On Friday, my boss and I were talking about the first and second grade program at our school. Since I laid out the whole curriculum without much of his input, and he’s never seen any of my classes, he’s understandably curious to know how things are going. My second grade class is going great. In a three months, they’ve made it through three books in the Up and Away (OUP) series, and I’ve been taking them through the phonics system that he designed for the buxiban classes. The kids are learning pretty quickly and they all love it. The first grade class is smaller, it’s moving at about 80% of the speed of the older class, and there’s one kid who’s pretty frustrated. It wouldn’t seem like one year in age would make such a big difference, but it really does. I have to slow the class down quite a bit and teach differently.

We were talking about what kind of demand this program will probably generate in the summer, and Ron asked a question that brought me up short. He asked, “Is this the best grade one and grade two English program in Taiwan?” What a way to look at things. No. I can’t say it’s the best. Our four hour a week buxiban program for older kids may be the best program of it’s sort in Taiwan. I’ve seen a lot of schools, and I’ve never seen any others get anything close to our results. But my first and second grade program? No, way.

The best program for first and second graders I’ve ever seen is one in Neihu, run by a guy called Ross. He doesn’t have the same phonics system, and so his kids don’t quite match mine in terms of new word recognition and pronunciation. But what he does have is a full fledged cultural studies program. The kids learn about a different part of the world every couple of weeks, learn some key facts about it, do some related activities, and move on. After they’ve covered the whole planet, they start going back and learning about smaller places in more detail, and learning about history. By the third year, they’re re-enacting the Persian wars on the whiteboard, taking roles as various Greek Gods in their writing assignments and talking about playing Age of Empires. While this may not sound like such a great thing for an English program, it is.
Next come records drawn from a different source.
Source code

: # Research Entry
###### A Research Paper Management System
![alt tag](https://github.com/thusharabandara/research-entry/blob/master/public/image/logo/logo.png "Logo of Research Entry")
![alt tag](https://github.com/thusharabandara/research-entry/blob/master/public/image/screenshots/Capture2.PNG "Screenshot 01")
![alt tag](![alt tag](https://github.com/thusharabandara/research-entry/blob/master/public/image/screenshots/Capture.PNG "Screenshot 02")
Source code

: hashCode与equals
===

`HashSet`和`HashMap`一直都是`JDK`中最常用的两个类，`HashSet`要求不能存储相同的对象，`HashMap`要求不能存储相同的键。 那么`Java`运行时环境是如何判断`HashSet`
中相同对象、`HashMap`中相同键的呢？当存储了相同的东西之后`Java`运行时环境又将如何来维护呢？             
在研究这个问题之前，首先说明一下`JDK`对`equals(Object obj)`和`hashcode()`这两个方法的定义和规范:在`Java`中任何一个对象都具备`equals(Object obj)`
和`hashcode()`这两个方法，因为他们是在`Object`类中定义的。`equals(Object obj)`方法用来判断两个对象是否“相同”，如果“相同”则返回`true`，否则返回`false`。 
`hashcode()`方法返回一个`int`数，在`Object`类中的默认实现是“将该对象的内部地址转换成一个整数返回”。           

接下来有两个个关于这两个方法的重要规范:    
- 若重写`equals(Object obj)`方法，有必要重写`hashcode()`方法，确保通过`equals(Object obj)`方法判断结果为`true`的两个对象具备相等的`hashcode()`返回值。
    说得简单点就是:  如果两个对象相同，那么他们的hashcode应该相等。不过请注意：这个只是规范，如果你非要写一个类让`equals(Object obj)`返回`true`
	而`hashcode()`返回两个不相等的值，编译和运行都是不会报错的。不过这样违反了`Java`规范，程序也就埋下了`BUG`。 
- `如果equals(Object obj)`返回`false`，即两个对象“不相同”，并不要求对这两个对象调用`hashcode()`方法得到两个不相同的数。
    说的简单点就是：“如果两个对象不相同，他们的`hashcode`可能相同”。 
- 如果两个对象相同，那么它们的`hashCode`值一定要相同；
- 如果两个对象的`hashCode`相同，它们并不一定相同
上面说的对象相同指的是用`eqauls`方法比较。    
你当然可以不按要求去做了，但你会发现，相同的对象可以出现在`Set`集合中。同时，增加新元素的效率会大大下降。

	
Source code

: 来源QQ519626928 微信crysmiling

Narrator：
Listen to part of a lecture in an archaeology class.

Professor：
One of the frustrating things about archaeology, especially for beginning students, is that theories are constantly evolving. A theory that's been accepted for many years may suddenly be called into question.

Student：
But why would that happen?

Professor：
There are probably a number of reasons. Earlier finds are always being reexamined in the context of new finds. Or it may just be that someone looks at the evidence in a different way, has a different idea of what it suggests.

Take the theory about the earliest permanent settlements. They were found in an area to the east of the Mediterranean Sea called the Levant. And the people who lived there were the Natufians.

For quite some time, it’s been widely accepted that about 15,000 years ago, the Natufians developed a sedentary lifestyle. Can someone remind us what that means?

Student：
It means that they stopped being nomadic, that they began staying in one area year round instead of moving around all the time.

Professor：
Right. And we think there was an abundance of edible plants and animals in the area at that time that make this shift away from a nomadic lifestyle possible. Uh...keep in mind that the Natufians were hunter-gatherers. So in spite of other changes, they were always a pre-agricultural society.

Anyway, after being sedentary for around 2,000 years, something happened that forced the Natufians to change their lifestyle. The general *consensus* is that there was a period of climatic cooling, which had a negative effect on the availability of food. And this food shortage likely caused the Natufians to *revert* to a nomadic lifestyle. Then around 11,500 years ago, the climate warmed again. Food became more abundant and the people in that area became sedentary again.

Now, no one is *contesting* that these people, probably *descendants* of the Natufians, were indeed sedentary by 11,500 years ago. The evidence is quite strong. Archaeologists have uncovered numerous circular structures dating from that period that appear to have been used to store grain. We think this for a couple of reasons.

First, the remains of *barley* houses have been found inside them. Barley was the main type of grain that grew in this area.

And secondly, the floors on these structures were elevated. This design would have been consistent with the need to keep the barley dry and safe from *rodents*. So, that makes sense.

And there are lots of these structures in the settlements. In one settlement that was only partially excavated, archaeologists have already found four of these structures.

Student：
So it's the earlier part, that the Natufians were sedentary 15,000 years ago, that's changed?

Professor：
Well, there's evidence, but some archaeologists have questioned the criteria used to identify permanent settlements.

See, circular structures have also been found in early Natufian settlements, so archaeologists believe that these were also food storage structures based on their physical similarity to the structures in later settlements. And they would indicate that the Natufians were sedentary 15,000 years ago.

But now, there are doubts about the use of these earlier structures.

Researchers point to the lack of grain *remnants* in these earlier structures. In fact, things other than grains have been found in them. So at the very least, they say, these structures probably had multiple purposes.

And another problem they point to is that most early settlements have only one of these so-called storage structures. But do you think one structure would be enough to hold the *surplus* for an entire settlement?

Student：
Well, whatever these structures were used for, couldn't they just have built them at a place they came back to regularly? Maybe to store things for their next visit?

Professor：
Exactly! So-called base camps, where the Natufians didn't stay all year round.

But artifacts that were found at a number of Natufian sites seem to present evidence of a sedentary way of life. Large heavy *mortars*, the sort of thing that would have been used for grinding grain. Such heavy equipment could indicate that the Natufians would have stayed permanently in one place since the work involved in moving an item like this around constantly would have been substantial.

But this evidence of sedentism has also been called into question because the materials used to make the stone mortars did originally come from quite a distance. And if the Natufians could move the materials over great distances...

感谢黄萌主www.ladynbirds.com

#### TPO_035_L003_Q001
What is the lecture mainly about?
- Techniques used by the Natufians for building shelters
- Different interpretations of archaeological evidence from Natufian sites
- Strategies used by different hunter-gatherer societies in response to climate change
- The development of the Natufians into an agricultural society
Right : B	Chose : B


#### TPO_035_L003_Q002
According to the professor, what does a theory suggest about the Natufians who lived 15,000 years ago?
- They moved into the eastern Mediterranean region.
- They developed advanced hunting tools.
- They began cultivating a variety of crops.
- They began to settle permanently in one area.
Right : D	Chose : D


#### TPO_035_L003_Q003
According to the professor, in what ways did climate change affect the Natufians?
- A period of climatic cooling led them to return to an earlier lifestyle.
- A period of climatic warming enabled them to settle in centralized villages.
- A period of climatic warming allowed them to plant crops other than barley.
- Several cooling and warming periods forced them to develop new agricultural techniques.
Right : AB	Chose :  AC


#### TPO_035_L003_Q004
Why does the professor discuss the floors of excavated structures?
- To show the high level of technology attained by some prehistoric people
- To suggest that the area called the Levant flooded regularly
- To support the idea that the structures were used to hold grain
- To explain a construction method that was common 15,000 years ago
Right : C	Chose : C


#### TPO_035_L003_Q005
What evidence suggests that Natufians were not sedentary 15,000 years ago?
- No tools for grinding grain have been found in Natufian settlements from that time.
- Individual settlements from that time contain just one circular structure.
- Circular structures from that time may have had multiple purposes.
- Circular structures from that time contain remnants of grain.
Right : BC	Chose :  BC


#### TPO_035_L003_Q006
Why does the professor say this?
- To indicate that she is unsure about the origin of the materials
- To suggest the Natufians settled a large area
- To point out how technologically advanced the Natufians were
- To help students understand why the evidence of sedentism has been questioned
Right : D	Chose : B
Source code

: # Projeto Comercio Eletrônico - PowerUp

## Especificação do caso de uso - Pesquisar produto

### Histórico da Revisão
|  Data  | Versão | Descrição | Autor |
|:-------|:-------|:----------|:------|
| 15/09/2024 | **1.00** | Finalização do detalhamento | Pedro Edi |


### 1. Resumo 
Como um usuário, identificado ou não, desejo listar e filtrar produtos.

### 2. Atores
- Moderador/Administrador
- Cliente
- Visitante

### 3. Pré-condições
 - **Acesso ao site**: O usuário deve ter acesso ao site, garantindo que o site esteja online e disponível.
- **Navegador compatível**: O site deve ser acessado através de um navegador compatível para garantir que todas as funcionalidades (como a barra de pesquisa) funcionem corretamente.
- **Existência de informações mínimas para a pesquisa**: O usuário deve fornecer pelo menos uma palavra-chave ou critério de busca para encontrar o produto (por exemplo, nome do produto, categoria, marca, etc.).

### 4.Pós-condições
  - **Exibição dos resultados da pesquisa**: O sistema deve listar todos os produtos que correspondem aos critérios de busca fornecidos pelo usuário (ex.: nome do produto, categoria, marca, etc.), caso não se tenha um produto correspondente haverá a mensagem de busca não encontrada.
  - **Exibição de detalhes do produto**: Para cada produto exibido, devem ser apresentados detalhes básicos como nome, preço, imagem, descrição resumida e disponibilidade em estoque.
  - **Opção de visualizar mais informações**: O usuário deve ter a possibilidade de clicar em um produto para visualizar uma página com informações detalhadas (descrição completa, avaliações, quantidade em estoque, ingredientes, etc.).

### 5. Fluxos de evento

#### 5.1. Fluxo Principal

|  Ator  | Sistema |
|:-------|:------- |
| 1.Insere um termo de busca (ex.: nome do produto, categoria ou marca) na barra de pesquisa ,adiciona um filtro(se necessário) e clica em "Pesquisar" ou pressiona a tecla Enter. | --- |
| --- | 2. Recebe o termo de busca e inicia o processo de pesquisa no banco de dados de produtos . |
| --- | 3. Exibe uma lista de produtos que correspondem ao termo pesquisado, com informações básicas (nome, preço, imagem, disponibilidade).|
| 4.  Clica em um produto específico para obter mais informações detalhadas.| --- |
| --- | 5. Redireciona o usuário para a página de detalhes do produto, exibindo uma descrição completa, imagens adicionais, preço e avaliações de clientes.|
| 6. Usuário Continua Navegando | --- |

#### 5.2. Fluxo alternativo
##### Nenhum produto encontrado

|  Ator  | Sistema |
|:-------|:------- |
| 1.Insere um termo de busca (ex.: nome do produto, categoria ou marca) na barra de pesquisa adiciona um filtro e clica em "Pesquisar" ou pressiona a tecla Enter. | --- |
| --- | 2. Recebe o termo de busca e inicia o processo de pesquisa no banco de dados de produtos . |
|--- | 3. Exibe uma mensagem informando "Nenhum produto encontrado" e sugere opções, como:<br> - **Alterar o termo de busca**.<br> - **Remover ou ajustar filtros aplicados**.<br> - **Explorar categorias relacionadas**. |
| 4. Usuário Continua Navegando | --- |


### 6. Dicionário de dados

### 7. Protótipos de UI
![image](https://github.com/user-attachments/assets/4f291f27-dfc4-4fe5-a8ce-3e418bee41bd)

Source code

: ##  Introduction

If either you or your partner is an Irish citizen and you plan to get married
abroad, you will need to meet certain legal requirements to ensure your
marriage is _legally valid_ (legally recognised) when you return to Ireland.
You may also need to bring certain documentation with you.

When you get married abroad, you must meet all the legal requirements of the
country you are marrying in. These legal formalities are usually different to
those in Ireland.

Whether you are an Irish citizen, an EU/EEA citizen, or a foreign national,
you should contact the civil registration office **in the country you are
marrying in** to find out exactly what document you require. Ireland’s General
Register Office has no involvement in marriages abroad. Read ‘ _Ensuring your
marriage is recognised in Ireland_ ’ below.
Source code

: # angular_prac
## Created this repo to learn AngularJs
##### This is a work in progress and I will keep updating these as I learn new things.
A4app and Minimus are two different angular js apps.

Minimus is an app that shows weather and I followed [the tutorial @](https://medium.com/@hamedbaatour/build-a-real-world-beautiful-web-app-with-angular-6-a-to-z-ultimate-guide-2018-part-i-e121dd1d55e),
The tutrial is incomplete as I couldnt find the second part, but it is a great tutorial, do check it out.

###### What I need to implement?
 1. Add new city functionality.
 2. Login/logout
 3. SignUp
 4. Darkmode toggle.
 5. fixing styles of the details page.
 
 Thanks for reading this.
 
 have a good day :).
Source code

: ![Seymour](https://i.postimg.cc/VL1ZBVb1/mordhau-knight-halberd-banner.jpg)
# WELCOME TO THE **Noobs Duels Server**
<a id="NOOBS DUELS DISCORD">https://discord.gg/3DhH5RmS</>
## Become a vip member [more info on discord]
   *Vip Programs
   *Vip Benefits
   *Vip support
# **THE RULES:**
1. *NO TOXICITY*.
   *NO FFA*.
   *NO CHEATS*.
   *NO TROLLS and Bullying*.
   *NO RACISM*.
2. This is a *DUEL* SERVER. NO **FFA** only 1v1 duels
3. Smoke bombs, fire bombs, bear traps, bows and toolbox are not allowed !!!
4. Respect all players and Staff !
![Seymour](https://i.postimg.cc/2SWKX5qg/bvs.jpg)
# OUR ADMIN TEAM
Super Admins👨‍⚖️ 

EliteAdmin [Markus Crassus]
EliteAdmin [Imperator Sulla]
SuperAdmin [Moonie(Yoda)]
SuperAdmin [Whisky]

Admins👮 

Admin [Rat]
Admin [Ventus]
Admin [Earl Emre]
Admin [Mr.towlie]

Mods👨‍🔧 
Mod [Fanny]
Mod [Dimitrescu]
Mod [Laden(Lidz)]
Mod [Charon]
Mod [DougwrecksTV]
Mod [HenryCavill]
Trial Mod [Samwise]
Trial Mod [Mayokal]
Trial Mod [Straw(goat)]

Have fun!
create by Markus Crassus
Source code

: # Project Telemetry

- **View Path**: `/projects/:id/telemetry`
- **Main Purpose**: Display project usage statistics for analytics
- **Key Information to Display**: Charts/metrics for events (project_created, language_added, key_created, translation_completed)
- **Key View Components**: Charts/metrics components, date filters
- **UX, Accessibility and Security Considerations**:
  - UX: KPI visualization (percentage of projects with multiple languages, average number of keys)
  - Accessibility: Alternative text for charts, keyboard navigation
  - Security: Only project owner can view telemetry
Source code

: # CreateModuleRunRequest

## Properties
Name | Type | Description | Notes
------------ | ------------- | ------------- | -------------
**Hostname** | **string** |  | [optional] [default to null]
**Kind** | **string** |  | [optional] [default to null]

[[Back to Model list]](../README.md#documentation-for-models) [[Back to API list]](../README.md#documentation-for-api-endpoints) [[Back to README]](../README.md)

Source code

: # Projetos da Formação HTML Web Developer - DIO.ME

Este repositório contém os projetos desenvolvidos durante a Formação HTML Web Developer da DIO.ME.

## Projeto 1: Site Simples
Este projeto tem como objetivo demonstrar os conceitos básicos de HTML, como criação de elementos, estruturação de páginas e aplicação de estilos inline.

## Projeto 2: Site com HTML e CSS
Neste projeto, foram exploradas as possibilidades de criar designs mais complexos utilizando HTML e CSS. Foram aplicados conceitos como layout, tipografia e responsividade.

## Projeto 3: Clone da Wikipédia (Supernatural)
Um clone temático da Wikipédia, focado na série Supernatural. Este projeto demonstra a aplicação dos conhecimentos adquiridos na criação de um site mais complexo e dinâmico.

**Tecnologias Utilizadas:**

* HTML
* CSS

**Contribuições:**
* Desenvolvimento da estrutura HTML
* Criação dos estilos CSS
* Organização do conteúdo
The kids have tons of things that they can talk about, things that they want to talk about, in English. In my whole time in Taiwan, I’ve never met other kids who like history, but at Ross’s school, they do. I’ve seen them play a Civilization/Risk kind of board game on the whiteboard in which the kids are literally arguing like this:

Sudent one: Let’s attack Russia. We can use the diamonds.
Sudent two: No no no! The blue team has Canada, they can start building ships with all the trees. We shou-
Student three: Let’s build things this turn. Wait. Move next turn, ok?
Student one: But Russia has oil, too…

Ross gave them a minute or so to agree on a move and then went on to the next team. They could harvest natural resources from areas they controlled, and then use them to build all kinds of different things. He said they didn’t play these games very often, but it was a sight to see. Oh, and after a couple of years of doing this, the kids’ pronunciation gets pretty good, too.

I’d love to make a cultural studies program for my students, too. The problem is, it would be at least a two or three hour a day task for months on end to make something mediocre. Then it would be quite a bit more work, over a year or two to refine it into something really good. I already put about an hour a day into setting up the curriculum and preparing for my first and second grade classes. It’s hard for me to motivate myself to add a lot to that. If I make a program and it doesn’t work so well, the time was all wasted. If it works wonderfully well, I’ll have some sense of accomplishment, and I’ll have higher student numbers (and thus, more money). However, the upside is still nowhere near enough to justify the risk. It still won’t be my curriculum, and most of the financial rewards will go to others. For Ross, on the other hand, making a great cultural studies program was worth every second. He could have failed just as badly, but success meant a rapidly growing number of schools the curriculum and earning him millions of $NT per month. Equally importantly the system is his.

No, my program isn’t the best. I don’t have to motivation or ability to single-handedly out-produce an entrepreneur on my own time… especially not a focused and bright one, like Ross. I’m pretty sure my program is better than most, though. I’m shooting for the top decile. I’ll keep going with the Up and Away, Ronics (Ron’s Phonics) system, assortment of games and classroom activities I’ve been using, plus extensive reading next year. I hope it’s enough.